Required work | Report only the number of lines in this material that include the string "Swift".

════════

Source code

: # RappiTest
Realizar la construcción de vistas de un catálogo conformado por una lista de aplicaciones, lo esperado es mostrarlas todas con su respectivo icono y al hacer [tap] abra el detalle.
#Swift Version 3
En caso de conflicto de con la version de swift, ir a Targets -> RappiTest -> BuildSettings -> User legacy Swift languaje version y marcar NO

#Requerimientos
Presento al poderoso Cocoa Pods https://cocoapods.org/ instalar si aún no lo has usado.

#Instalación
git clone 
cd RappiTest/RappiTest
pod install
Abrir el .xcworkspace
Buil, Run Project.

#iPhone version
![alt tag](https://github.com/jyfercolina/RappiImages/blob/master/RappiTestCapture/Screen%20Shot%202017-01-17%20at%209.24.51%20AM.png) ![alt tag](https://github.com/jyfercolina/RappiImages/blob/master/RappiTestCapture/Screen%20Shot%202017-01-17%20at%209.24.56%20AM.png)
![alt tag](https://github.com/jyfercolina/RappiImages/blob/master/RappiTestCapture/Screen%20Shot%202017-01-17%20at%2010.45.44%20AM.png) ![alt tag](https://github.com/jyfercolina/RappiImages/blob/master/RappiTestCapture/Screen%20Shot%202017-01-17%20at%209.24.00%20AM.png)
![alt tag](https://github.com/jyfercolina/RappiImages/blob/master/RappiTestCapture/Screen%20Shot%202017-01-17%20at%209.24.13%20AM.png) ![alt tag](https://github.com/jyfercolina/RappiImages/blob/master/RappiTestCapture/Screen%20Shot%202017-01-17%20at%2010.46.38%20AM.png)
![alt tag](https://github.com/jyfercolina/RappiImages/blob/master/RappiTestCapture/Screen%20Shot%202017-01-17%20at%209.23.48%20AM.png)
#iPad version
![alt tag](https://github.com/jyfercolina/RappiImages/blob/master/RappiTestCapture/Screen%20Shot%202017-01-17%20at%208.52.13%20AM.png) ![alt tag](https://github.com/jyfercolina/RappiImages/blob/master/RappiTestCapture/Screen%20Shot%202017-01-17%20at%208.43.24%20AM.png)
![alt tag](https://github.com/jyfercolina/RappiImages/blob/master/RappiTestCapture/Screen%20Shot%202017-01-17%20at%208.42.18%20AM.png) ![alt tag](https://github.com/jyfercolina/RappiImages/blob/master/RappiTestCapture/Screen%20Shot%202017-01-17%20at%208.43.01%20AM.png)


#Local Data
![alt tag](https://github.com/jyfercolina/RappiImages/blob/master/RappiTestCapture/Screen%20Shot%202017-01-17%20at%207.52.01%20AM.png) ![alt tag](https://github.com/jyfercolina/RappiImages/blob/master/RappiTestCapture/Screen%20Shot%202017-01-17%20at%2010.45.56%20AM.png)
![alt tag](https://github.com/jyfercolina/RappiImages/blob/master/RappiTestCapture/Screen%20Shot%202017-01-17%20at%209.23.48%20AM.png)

════════

Reply to the task | 2